The whole question of leadership is predicated on the leader’s ability to understand and work with a set of unique individuals with the objective of melding them into a successful and co-operative team.
While undeniably every one of us is unique, there is a latent desire to conform and to join with others who have the same objectives, interests and ethos as we do. We call them like minded.
It is an odd paradox; even though we claim to be, indeed are, unique individuals we still possess the herding instinct and that probably goes back in the psyche deep into the mists of time.
Just consider it; we join sports clubs, we join political parties, we join social clubs, we go to the pub, we join business peer groups and we join social media groups, among many others.
The need to congregate and to be with other people goes deeply into our very being. Primitive man and woman gathered together for mutual support. Today what we in the west patronisingly refer to as tribalism is strong in Africa, the Middle and Far East.
Why don’t we accept that that same “tribalism” is just as prevalent in so-called developed countries?

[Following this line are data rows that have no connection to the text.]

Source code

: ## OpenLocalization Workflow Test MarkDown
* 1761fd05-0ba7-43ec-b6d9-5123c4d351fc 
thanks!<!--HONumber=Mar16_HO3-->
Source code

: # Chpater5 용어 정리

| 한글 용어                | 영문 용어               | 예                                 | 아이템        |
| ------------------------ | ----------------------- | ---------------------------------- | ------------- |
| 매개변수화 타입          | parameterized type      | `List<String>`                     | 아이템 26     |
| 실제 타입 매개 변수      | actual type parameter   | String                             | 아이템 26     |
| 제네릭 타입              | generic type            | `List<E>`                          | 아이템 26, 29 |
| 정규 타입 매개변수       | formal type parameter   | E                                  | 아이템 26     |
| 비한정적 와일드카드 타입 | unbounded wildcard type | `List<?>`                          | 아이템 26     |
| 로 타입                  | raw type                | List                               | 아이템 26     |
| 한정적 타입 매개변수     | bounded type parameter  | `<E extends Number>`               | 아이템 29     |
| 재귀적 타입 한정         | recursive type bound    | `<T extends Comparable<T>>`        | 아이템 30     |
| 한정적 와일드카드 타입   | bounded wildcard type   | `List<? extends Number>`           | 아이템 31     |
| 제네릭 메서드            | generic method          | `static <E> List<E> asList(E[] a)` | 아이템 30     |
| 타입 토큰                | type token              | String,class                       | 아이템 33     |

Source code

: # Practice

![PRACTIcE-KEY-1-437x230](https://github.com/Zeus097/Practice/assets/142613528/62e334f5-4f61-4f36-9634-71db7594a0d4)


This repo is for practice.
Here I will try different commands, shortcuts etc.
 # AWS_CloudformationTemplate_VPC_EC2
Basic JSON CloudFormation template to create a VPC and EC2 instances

It is now disguised as sectarianism and the effect is exactly the same.
The fact is that we like to have a group of similar thinking people around us although sometimes the result has been disastrous as in a succession of dictatorships across the world.
So what has this got to do with business, I hear you ask? The fact is that this tendency to gathering together has become an integral part of business life especially in the sphere of networking.
We all network in one way or another and to do it formally through organised groups is a great way to meet people. In fact, it is now suggested that the very act of networking drives the economy in a positive way.
Author and economist Paul Ormerod (http://www.paulormerod.com) in his new book, Positive Lining: How Networks Can Revolutionise the World, defines networks as: “how people, firms, things are connected to each other, and how different ways in which they are connected have different implications”.
Furthermore, he suggests that “the properties of systems as a whole emerge from the interactions of their component parts. These are systems in which the whole is more than the sum of the parts”.
Whether we realise it or not, in business we operate in a succession networks and at many different levels. On the surface, we tend to consider the network as a potential opportunity for business growth but in fact, the effect is far more wide ranging.
Input to network can be just as rewarding and business resulting from contacts simply because it is frequently a matter of “casting thy bread on the waters”. The key is not to network only to obtain direct business but to build relationships which can, in the longer term, positively affect business growth.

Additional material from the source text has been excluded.